Figure 3. The SOMOC user interface, including the architecture tree view (left) and the component composer interface (right).

SOMOC supports a structured approach to defining and managing SOAs across four key levels: system architecture, process, software component, and service definition (Figure 4). This hierarchical organization uses the reference component capabilities of System Composer to establish clear traceability from high-level systems down to individual services.

A hierarchical diagram of software architecture in SOMOC. The diagram shows four levels: system architecture, process, SW-C, and service definition, emphasizing structured traceability.

Figure 4. Component hierarchy in SOMOC, showing architecture, process, SW-C, and service levels. 

SOMOC extends the architecture models with custom profiles and stereotypes that capture SOA-specific metadata such as service identifiers, namespaces, and version information. ZEEKR system architects use SOMOC to translate functional requirements (imported from ARXML files generated during system design) into deployable architectures by defining process boundaries, service interfaces, and software components. From these architecture models, SOMOC automatically generates shell Simulink models with consistent interfaces, providing developers with a reliable starting point for implementing internal behavior or logic (Figure 5). This automation standardizes the architecture-to-implementation workflow, keeps interfaces synchronized, and gives our teams a shared reference point throughout the development.

A layered diagram of software development within SOMOC illustrating design and testing across architecture, process, component, and service layers, supporting automated model generation.

Figure 5. Different layers being designed and tested within the SOMOC framework.

Multilevel Testing for SOA Applications

At ZEEKR, we validate our service-oriented applications through a combination of model-level and code-level testing. We begin with unit and model testing in Simulink with Simulink Test™, using test harnesses to isolate individual components and verify service interactions (Figure 6). For each model, engineers can simulate communication with counterpart components—such as a simulated provider for a consumer model—and verify the expected responses and interface behavior. This early-stage validation helps identify logic errors or interface mismatches before code is generated.

A screenshot of Simulink Test Sequence Editor displaying a test harness sequence used to validate service interactions between components during model-level testing.

Figure 6. The test sequence of a test harness shown in the Test Sequence Editor.

After generating application code and integrating it with our in-vehicle OS, we perform run-time testing using our Service Verification Toolkit (SVT), a lightweight plugin within Visual Studio Code (Figure 7). SVT enables teams to import service interface definitions from ARXML files and then test both method and topic interfaces by simulating service communication at the application level. It can act as either a consumer or a provider—sending method requests, handling responses, publishing topic data, or subscribing to messages. SVT displays the values exchanged across service interfaces, helping engineers confirm that the deployed application behaves correctly under different interaction scenarios.

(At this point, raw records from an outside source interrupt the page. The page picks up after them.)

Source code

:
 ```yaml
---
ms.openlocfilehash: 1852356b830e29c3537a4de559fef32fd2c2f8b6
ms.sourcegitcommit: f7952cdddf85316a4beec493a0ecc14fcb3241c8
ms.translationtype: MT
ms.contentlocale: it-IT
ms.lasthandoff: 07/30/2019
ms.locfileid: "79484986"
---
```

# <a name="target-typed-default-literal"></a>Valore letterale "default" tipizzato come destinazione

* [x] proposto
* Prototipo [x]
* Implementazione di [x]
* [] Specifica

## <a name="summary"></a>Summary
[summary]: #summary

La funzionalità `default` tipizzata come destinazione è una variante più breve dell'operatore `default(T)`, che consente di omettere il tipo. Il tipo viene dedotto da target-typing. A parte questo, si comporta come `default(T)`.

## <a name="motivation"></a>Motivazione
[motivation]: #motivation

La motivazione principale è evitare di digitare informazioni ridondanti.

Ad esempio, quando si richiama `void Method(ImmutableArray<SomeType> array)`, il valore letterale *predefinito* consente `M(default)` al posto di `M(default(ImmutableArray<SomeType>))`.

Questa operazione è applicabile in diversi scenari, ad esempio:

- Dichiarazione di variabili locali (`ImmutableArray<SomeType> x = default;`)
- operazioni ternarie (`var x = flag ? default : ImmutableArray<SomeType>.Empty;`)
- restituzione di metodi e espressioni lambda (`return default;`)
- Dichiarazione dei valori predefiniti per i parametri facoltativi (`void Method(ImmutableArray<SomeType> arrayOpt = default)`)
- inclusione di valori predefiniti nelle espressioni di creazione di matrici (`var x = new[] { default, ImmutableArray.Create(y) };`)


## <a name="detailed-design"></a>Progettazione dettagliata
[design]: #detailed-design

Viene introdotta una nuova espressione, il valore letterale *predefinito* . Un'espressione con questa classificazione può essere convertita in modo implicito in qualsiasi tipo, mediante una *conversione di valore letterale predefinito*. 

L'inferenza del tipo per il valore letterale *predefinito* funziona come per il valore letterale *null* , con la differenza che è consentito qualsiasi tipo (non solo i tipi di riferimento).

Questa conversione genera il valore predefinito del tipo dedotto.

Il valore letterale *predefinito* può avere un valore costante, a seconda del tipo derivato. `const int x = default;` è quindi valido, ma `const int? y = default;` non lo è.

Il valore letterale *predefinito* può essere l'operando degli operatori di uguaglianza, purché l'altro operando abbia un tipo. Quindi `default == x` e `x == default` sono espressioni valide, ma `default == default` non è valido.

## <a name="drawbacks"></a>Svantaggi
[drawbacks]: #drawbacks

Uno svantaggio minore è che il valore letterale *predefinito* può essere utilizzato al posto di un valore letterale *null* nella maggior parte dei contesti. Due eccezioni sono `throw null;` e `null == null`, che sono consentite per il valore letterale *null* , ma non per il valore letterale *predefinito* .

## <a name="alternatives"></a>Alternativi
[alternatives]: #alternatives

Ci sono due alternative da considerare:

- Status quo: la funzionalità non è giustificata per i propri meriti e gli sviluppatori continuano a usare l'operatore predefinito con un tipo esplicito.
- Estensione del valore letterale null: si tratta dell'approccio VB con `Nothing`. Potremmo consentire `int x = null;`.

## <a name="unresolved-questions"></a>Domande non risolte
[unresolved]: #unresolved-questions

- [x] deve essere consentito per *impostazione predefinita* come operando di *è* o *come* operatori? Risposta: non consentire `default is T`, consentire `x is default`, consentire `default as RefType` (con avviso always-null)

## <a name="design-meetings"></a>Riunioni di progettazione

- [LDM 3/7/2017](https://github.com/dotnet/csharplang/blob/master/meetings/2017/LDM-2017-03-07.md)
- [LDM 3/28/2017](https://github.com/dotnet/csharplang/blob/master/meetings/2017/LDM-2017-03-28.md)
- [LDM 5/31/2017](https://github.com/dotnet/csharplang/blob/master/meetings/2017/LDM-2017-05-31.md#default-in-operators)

A screenshot of the SVT plugin in Visual Studio Code showing an interface for simulating service communication, including method requests and topic data exchange.

Figure 7. The SVT plugin in Visual Studio Code.

Looking Forward

As we continue to develop new service-oriented applications for our in-vehicle deployment, we are also refining and expanding our workflow based on Model-Based Design with MATLAB, Simulink, System Composer, and Embedded Coder. This workflow has already proven its value by accelerating development and minimizing the challenges inherent in handwriting code. With the ability to perform architecture modeling, service modeling, simulation, code generation, and testing of service-oriented and AUTOSAR-based applications in one environment, we have a scalable software foundation to support SDV development as it continues to reshape the automotive landscape.